Saturday, March 28, 2009

Day 28

'If you can't get out of it, get into it.'

Outward Bound is a non-profit educational organization that invite people to experience self-discovery and personal growth through a life-changing wilderness experiences. Whether true or not, I once read a story that indicated the title quote was one of their unofficial 'mottoes.' When I read it, I thought it wouldn't be a bad personal motto.

To think that we might live long life without ever experiencing the 'winters' of failure, betrayal, depression or death is delusional at best. While we need not circumambulate the globe of personal experience in pursuit of these winters, it's equally inadvisable to chase the 'summer' sun.

In one of her spiritual memoirs, When the Heart Waits, Sue Monk Kidd writes about her personal winter experiences. Quoting TS Eliot, she began, "I said to my soul, be still, and let the darkness come upon you. Which shall be the darkness of God."

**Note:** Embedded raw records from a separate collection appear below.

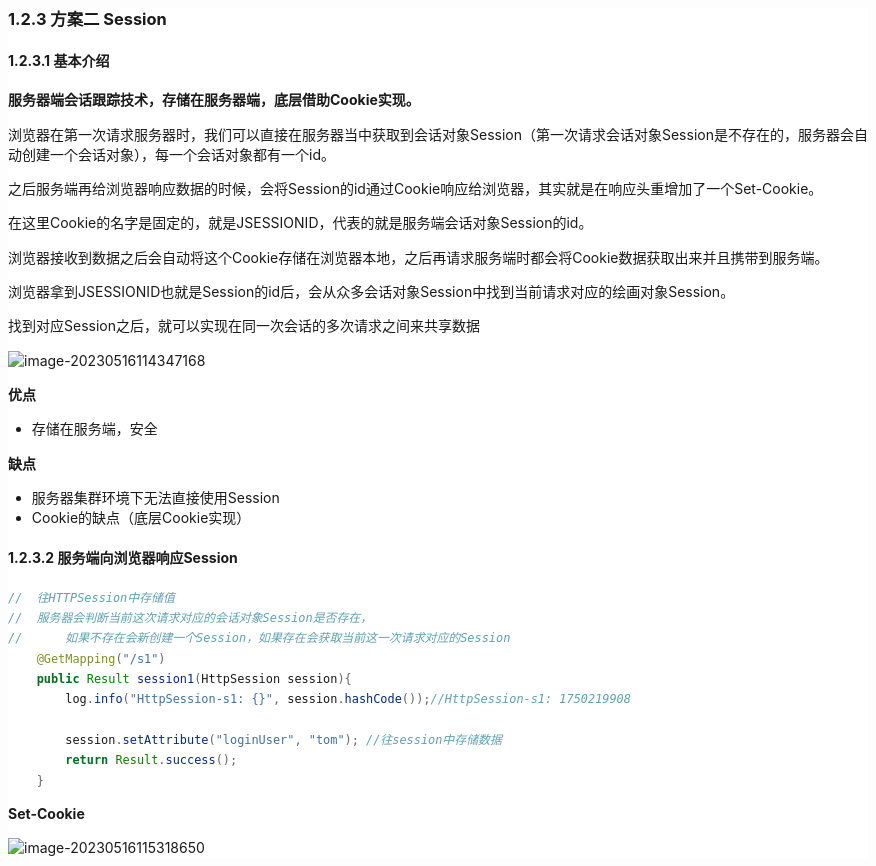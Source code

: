 



### 1.2.3 方案二 Session  

#### 1.2.3.1 基本介绍

**服务器端会话跟踪技术，存储在服务器端，底层借助Cookie实现。**

浏览器在第一次请求服务器时，我们可以直接在服务器当中获取到会话对象Session（第一次请求会话对象Session是不存在的，服务器会自动创建一个会话对象），每一个会话对象都有一个id。

之后服务端再给浏览器响应数据的时候，会将Session的id通过Cookie响应给浏览器，其实就是在响应头重增加了一个Set-Cookie。

在这里Cookie的名字是固定的，就是JSESSIONID，代表的就是服务端会话对象Session的id。

浏览器接收到数据之后会自动将这个Cookie存储在浏览器本地，之后再请求服务端时都会将Cookie数据获取出来并且携带到服务端。

浏览器拿到JSESSIONID也就是Session的id后，会从众多会话对象Session中找到当前请求对应的绘画对象Session。

找到对应Session之后，就可以实现在同一次会话的多次请求之间来共享数据

![image-20230516114347168](https://picture-typora-zhangjingqi.oss-cn-beijing.aliyuncs.com/image-20230516114347168.png)



**优点**

* 存储在服务端，安全



**缺点**

*  服务器集群环境下无法直接使用Session
*  Cookie的缺点（底层Cookie实现）





#### 1.2.3.2 服务端向浏览器响应Session

```java
//  往HTTPSession中存储值
//  服务器会判断当前这次请求对应的会话对象Session是否存在，
//      如果不存在会新创建一个Session，如果存在会获取当前这一次请求对应的Session
    @GetMapping("/s1")
    public Result session1(HttpSession session){
        log.info("HttpSession-s1: {}", session.hashCode());//HttpSession-s1: 1750219908

        session.setAttribute("loginUser", "tom"); //往session中存储数据
        return Result.success();
    }
```





**Set-Cookie**

![image-20230516115318650](https://picture-typora-zhangjingqi.oss-cn-beijing.aliyuncs.com/image-20230516115318650.png)
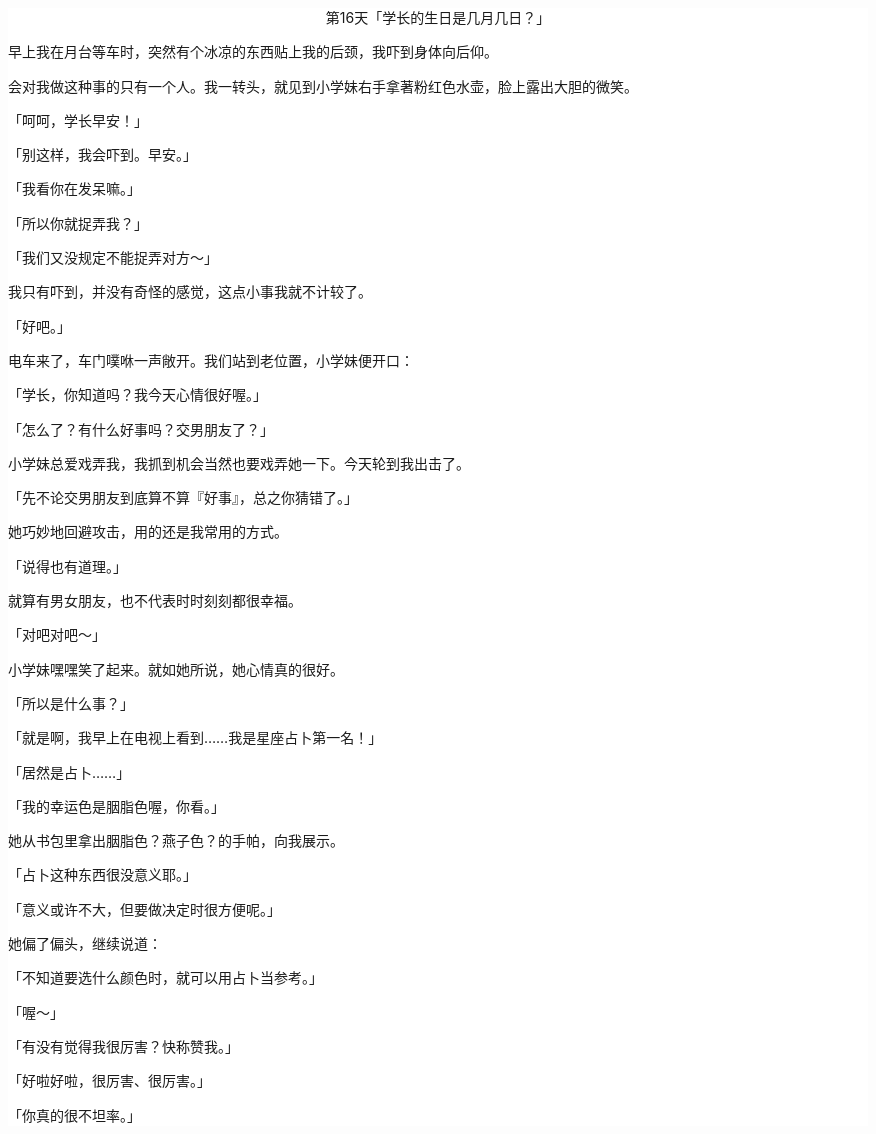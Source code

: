 <p align="center">第16天「学长的生日是几月几日？」</p>

早上我在月台等车时，突然有个冰凉的东西贴上我的后颈，我吓到身体向后仰。

会对我做这种事的只有一个人。我一转头，就见到小学妹右手拿著粉红色水壶，脸上露出大胆的微笑。

「呵呵，学长早安！」

「别这样，我会吓到。早安。」

「我看你在发呆嘛。」

「所以你就捉弄我？」

「我们又没规定不能捉弄对方～」

我只有吓到，并没有奇怪的感觉，这点小事我就不计较了。

「好吧。」

电车来了，车门噗咻一声敞开。我们站到老位置，小学妹便开口：

「学长，你知道吗？我今天心情很好喔。」

「怎么了？有什么好事吗？交男朋友了？」

小学妹总爱戏弄我，我抓到机会当然也要戏弄她一下。今天轮到我出击了。

「先不论交男朋友到底算不算『好事』，总之你猜错了。」

她巧妙地回避攻击，用的还是我常用的方式。

「说得也有道理。」

就算有男女朋友，也不代表时时刻刻都很幸福。

「对吧对吧～」

小学妹嘿嘿笑了起来。就如她所说，她心情真的很好。

「所以是什么事？」

「就是啊，我早上在电视上看到……我是星座占卜第一名！」

「居然是占卜……」

「我的幸运色是胭脂色喔，你看。」

她从书包里拿出胭脂色？燕子色？的手帕，向我展示。

「占卜这种东西很没意义耶。」

「意义或许不大，但要做决定时很方便呢。」

她偏了偏头，继续说道：

「不知道要选什么颜色时，就可以用占卜当参考。」

「喔～」

「有没有觉得我很厉害？快称赞我。」

「好啦好啦，很厉害、很厉害。」

「你真的很不坦率。」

In a chapter titled, 'Incubating in the darkness,' she continues,

"I feel as if a candle has blown out inside me. Earlier today I read a passage from New Seeds of Contemplation in which (Thomas) Merton said that if the person who has come upon the spiritual dark night is carried away with impatience, ‘he will run away from the darkness and do the best he can to dope himself with the first light that comes along.’ That’s my temptation. This idea of remaining in the darkness is foreign to me. I'm a light-seeking creature and an impatient one at that. But could it be that
seeking light, real light, not the artificial stuff, comes only by dwelling for a time in the dark? Dear Lord I don't think I can stand more paradox!

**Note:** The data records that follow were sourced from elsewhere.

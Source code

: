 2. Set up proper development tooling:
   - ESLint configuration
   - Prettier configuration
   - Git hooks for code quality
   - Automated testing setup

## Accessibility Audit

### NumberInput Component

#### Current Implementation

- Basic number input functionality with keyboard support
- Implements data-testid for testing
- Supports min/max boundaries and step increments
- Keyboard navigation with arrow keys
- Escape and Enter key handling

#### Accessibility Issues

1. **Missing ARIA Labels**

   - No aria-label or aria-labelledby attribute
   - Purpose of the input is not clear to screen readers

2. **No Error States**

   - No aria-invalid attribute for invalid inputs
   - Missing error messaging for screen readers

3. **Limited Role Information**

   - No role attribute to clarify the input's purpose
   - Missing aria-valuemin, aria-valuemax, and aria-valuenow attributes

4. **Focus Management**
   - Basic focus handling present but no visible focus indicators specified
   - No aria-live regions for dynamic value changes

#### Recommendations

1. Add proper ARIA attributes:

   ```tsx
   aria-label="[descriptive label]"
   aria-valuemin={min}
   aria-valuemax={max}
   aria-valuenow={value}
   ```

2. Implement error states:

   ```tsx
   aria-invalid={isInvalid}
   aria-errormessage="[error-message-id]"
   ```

...The darkness gets excruciating. In fact, the other word that sums up my
darkness is tension. In the dark cave of my own being, I'm brought into sharper
contact with my pain. At night shadows that I cant see in daylight play on the
wall. I see my wounds, my conflicts, my incompetencies, and my longing in
heightened outlines on the walls of my soul.

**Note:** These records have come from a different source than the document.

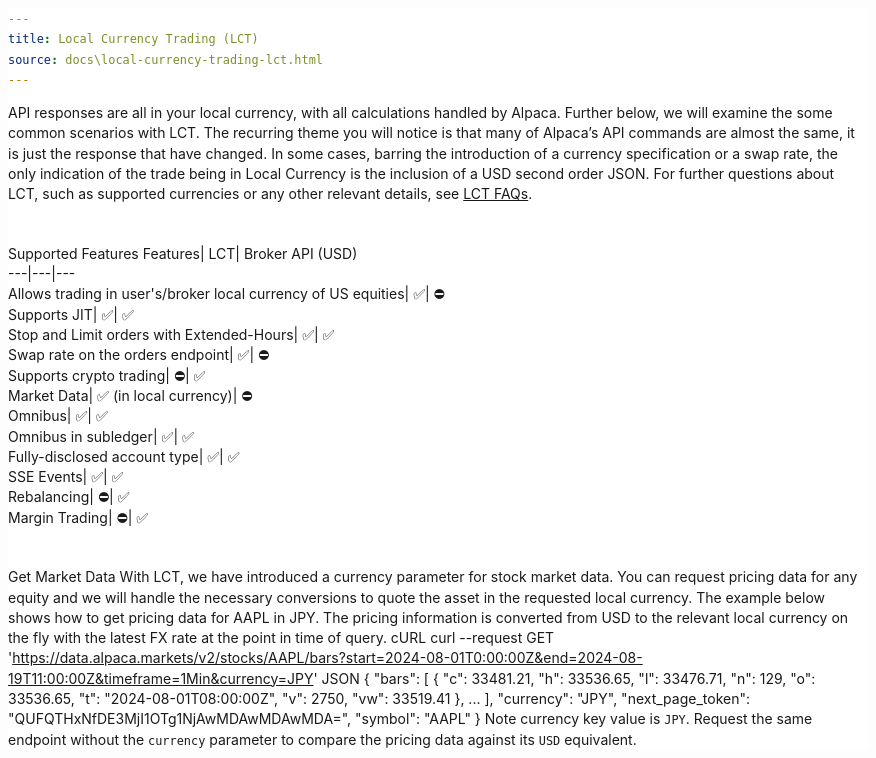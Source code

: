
 ```yaml
---
title: Local Currency Trading (LCT)
source: docs\local-currency-trading-lct.html
---
```


API responses are all in your local currency, with all calculations handled by Alpaca.
Further below, we will examine the some common scenarios with LCT. The recurring theme you will notice is that many of Alpaca’s API commands are almost the same, it is just the response that have changed. In some cases, barring the introduction of a currency specification or a swap rate, the only indication of the trade being in Local Currency is the inclusion of a USD second order JSON.
For further questions about LCT, such as supported currencies or any other relevant details, see [LCT FAQs](https://alpaca.markets/support/local-currency-trading-faq).
# 
Supported Features
[](local-currency-trading-lct.html#supported-features)
Features| LCT| Broker API (USD)  
---|---|---  
Allows trading in user's/broker local currency of US equities| ✅| ⛔️  
Supports JIT| ✅| ✅  
Stop and Limit orders with Extended-Hours| ✅| ✅  
Swap rate on the orders endpoint| ✅| ⛔️  
Supports crypto trading| ⛔️| ✅  
Market Data| ✅ (in local currency)| ⛔️  
Omnibus| ✅| ✅  
Omnibus in subledger| ✅| ✅  
Fully-disclosed account type| ✅| ✅  
SSE Events| ✅| ✅  
Rebalancing| ⛔️| ✅  
Margin Trading| ⛔️| ✅  
# 
Get Market Data
[](local-currency-trading-lct.html#get-market-data)
With LCT, we have introduced a currency parameter for stock market data. You can request pricing data for any equity and we will handle the necessary conversions to quote the asset in the requested local currency.
The example below shows how to get pricing data for AAPL in JPY. The pricing information is converted from USD to the relevant local currency on the fly with the latest FX rate at the point in time of query.
cURL
curl --request GET 'https://data.alpaca.markets/v2/stocks/AAPL/bars?start=2024-08-01T0:00:00Z&end=2024-08-19T11:00:00Z&timeframe=1Min&currency=JPY'
JSON
{
"bars": [
{
"c": 33481.21,
"h": 33536.65,
"l": 33476.71,
"n": 129,
"o": 33536.65,
"t": "2024-08-01T08:00:00Z",
"v": 2750,
"vw": 33519.41
},
...
],
"currency": "JPY",
"next_page_token": "QUFQTHxNfDE3MjI1OTg1NjAwMDAwMDAwMDA=",
"symbol": "AAPL"
}
Note currency key value is `JPY`. Request the same endpoint without the `currency` parameter to compare the pricing data against its `USD` equivalent.
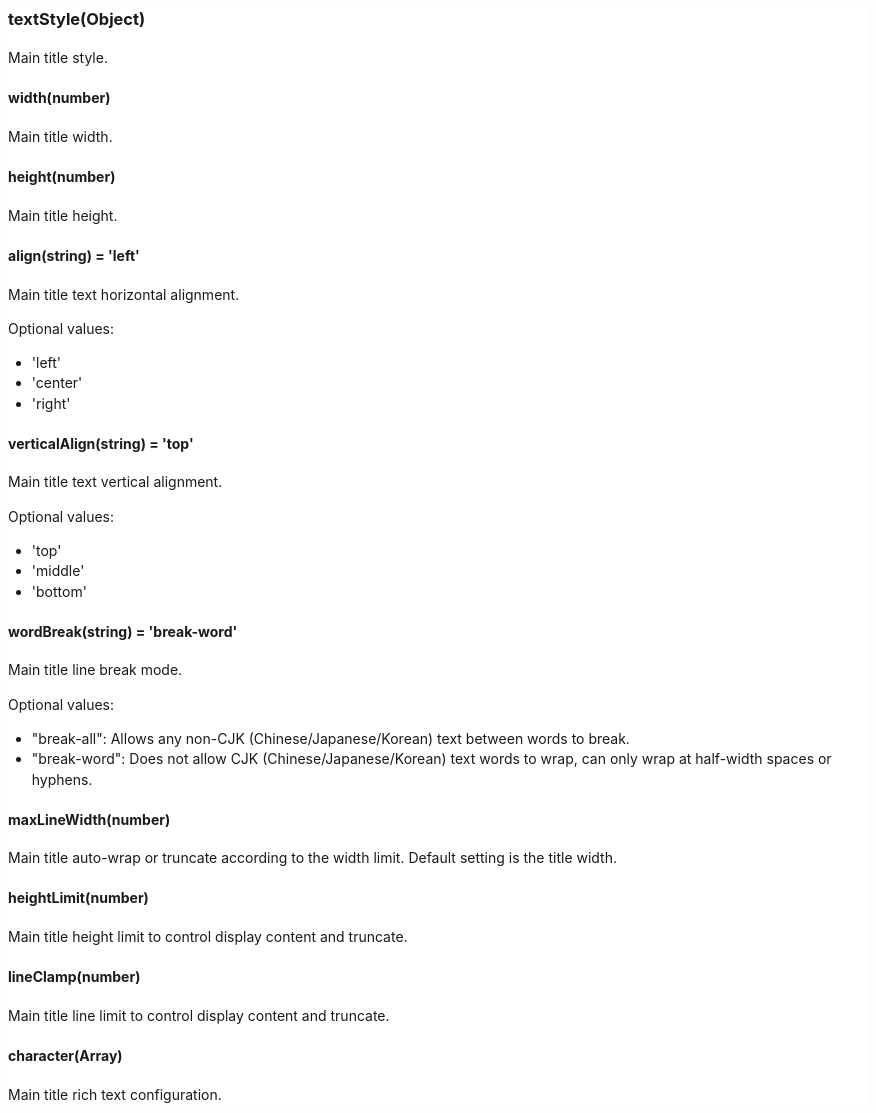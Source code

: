 ### textStyle(Object)

Main title style.

#### width(number)

Main title width.

#### height(number)

Main title height.

#### align(string) = 'left'

Main title text horizontal alignment.

Optional values:

- 'left'
- 'center'
- 'right'

#### verticalAlign(string) = 'top'

Main title text vertical alignment.

Optional values:

- 'top'
- 'middle'
- 'bottom'

#### wordBreak(string) = 'break-word'

Main title line break mode.

Optional values:

- "break-all": Allows any non-CJK (Chinese/Japanese/Korean) text between words to break.
- "break-word": Does not allow CJK (Chinese/Japanese/Korean) text words to wrap, can only wrap at half-width spaces or hyphens.

#### maxLineWidth(number)

Main title auto-wrap or truncate according to the width limit.
Default setting is the title width.

#### heightLimit(number)

Main title height limit to control display content and truncate.

#### lineClamp(number)

Main title line limit to control display content and truncate.

#### character(Array)

Main title rich text configuration.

I'd like to be rid of this darkness. To unwrap the cocoon. Get busy. Do something to take my mind off my ‘suffering,’ latch onto some easy, neon answer that will camouflage the shadows. But I have the sense lurking inside that there’s a mystery unfolding in the darkness that can't come any other way.

Could it be that this is a holy dark?"

Considering the many biblical images of darkness, we might do well to embrace the dark winters and see what emerges: Jonah's three days in the darkness of the great fish; Saul's three days of darkness before his sight regaining conversion; and of course, Jesus' three days in the darkness of the tomb.

As we encounter our own dark days of winter, may we feel the warmth of others nearby, even if we are still unable to see them.